Items from a data source:
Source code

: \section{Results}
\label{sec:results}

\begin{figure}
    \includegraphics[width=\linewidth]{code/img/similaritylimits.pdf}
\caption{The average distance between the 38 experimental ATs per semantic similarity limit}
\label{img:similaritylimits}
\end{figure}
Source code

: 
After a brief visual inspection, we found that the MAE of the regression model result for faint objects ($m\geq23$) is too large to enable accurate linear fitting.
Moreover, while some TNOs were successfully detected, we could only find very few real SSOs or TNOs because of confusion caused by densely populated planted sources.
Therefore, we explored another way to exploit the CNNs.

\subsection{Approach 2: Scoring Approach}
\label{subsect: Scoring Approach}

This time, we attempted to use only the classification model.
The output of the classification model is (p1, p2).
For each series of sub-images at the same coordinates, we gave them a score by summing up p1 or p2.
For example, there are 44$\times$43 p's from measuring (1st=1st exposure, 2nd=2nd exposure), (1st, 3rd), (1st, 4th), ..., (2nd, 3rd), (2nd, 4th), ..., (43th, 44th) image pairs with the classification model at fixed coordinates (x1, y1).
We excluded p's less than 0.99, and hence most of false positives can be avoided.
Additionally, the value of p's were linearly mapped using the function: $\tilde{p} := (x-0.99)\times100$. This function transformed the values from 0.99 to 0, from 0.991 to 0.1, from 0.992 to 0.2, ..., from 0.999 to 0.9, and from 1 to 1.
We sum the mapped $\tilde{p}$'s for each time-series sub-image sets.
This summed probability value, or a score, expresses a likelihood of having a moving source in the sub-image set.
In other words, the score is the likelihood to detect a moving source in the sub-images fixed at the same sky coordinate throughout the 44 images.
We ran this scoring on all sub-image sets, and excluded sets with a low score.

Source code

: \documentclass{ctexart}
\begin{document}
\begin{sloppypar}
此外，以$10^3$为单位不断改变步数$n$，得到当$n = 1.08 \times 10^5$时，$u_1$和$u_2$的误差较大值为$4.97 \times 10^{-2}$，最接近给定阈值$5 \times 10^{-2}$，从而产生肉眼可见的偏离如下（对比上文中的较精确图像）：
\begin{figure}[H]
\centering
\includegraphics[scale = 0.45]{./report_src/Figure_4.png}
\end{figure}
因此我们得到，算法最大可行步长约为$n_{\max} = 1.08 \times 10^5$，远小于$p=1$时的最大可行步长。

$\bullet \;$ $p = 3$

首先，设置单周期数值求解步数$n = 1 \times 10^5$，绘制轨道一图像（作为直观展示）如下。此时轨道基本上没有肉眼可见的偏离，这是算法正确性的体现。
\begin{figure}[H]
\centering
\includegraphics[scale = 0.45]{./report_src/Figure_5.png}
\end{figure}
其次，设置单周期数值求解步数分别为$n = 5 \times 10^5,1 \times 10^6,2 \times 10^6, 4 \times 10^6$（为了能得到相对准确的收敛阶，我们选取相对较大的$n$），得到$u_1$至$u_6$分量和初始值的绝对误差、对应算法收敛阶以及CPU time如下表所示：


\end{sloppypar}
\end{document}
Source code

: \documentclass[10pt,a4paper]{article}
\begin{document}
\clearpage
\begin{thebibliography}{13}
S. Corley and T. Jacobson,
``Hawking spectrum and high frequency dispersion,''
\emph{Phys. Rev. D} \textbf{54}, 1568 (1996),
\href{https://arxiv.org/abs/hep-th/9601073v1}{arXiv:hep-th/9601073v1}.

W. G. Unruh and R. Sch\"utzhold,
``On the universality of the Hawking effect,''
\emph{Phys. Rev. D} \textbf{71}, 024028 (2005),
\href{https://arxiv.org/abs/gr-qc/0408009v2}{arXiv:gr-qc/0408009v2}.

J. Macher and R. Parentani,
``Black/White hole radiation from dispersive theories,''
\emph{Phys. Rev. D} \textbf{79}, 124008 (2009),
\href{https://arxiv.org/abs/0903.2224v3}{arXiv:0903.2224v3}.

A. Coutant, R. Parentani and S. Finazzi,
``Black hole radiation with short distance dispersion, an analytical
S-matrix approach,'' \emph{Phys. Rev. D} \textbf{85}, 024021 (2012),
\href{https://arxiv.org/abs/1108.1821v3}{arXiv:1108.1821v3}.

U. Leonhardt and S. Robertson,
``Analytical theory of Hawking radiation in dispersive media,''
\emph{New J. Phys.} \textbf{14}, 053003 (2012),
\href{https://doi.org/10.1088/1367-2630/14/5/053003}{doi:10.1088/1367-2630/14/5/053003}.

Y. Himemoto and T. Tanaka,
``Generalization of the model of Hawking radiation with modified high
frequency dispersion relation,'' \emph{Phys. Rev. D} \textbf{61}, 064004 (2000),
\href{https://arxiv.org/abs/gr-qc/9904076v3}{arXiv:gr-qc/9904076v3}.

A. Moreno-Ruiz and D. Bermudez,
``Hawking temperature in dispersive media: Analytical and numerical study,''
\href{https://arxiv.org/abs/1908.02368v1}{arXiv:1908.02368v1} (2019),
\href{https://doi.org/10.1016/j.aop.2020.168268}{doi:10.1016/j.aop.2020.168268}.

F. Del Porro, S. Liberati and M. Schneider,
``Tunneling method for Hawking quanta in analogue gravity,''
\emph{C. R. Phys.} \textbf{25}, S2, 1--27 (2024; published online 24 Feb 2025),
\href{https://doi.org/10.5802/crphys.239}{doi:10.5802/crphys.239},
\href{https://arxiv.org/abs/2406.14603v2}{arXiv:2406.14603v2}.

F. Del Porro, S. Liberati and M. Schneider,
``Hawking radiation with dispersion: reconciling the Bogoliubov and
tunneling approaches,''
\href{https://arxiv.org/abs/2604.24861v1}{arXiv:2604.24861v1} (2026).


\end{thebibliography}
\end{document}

■ Assignment: Nothing but the lines with "distance" should be returned, copied from the entries above.

■ Written response:
\caption{The average distance between the 38 experimental ATs per semantic similarity limit}
``Black hole radiation with short distance dispersion, an analytical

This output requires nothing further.